There are obvious differences between the transmission inside the human species during allotransplantation and transspecies transmission into a new species during xenotransplantation. Human microorganisms are adapted to humans and can be easily transmitted [1,2,3,4,8,9]. The porcine microorganisms are not adapted to humans, and it is clear that many of them cannot infect human cells due to the absence of a receptor or due to cellular factors restricting replication in human cells.
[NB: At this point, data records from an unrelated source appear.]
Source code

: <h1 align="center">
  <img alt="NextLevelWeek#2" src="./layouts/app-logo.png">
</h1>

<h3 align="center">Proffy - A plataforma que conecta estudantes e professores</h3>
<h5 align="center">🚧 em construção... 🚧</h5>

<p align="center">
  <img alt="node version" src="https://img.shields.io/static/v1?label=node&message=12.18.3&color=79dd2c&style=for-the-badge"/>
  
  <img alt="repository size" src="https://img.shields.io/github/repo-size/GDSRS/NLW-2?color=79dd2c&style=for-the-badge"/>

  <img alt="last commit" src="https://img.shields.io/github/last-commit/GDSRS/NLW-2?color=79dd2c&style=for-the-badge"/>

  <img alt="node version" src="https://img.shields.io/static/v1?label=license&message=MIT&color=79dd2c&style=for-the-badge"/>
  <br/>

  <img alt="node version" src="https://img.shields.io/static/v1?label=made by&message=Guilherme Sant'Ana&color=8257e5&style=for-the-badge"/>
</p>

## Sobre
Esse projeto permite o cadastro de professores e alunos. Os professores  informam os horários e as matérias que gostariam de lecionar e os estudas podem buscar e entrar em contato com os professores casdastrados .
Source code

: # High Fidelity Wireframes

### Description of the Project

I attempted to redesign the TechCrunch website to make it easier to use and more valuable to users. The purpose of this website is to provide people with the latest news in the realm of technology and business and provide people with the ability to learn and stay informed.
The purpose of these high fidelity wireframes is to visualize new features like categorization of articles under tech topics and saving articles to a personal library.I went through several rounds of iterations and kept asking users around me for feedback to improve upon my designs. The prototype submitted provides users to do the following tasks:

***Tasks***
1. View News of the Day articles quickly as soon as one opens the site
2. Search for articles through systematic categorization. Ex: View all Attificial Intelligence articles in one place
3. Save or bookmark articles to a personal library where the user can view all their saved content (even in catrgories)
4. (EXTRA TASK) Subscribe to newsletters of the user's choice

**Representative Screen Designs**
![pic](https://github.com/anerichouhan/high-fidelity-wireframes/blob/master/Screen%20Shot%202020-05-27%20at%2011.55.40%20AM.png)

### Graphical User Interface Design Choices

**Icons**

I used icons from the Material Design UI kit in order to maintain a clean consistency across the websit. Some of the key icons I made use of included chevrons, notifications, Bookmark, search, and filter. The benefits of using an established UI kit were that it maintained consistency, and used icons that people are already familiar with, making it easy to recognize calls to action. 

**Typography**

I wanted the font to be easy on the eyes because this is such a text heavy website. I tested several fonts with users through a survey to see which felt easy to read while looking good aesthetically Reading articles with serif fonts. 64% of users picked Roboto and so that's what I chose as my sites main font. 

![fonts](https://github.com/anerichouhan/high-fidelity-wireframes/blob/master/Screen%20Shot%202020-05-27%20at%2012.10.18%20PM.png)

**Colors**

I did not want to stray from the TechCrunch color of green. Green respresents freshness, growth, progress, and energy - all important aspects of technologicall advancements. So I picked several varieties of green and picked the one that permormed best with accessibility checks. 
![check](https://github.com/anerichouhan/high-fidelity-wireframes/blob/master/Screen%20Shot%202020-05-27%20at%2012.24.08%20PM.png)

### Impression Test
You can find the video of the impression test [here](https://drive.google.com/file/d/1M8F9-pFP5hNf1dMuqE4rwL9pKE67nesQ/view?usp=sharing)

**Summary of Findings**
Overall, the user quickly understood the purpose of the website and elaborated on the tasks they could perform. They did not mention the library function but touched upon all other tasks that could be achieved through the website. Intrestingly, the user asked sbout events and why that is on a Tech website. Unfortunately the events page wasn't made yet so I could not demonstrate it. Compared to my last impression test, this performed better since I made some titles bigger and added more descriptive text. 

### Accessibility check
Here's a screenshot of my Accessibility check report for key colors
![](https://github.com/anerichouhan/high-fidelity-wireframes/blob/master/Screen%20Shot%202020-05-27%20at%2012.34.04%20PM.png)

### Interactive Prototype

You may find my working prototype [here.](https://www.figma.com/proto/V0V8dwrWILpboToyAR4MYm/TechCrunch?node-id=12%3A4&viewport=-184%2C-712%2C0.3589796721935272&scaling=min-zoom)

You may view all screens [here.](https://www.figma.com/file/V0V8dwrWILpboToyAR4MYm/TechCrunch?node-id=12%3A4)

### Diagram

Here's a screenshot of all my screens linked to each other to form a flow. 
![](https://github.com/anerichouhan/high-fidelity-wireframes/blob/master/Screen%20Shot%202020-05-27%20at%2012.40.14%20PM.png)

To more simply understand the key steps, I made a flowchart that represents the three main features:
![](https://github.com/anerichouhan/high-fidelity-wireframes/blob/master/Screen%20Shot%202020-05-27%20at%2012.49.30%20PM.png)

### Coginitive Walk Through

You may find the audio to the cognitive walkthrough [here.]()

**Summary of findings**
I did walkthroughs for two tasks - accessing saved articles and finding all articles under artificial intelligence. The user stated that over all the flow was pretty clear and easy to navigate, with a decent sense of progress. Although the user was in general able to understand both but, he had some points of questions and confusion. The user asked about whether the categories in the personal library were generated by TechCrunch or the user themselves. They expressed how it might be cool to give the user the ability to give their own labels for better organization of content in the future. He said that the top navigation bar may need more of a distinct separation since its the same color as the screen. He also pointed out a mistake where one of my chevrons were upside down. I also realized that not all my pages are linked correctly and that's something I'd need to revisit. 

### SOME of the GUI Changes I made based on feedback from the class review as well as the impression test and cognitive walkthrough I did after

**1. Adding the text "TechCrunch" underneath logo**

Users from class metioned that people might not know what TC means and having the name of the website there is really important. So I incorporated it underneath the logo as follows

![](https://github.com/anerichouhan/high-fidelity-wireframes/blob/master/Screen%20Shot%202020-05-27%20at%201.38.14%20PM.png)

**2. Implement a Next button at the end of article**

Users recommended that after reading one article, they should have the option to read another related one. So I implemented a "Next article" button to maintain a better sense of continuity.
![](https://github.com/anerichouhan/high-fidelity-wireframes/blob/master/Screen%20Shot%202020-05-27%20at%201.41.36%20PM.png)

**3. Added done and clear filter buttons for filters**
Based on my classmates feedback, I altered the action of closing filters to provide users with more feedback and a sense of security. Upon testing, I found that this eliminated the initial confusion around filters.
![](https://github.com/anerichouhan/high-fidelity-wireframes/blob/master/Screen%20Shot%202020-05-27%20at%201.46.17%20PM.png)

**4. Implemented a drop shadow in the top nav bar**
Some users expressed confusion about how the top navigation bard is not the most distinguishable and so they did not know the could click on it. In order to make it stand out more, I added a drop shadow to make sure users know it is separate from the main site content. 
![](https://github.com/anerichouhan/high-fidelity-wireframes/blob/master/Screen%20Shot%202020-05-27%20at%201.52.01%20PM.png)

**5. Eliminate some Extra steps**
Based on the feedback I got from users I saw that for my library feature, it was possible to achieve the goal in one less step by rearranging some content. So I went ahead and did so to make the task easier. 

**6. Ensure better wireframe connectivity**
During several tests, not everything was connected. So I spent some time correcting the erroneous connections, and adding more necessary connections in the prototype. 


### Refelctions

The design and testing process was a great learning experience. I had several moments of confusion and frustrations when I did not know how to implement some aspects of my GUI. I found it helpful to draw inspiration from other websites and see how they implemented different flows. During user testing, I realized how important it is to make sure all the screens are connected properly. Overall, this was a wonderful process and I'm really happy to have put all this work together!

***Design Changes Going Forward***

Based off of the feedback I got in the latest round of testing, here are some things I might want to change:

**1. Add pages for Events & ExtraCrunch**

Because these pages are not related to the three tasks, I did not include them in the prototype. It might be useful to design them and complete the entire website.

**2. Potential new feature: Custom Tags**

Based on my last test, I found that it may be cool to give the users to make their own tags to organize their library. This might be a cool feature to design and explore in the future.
In contrast to human pathogens, sensitive detection methods for porcine microorganisms were developed only in a few specialized laboratories, and it is unclear whether commercial test laboratories can detect low virus load infections, as shown in one case of PCMV infection [15]. Sending identical virus dilutions to different laboratories worldwide for testing, so called round robin tests, may answer this question. The results of the testing will indicate the sensitivity of their methods. In this context, in a recent round robin or ring test including 11 North American laboratories, the most sensitive assay detected DNA levels of a porcine virus about 100,000 times lower than the least sensitive assay [16]. This study demonstrated that the polymerase chain reaction (PCR) assays available in these diagnostic labs vary considerably in their detection limits and quantification.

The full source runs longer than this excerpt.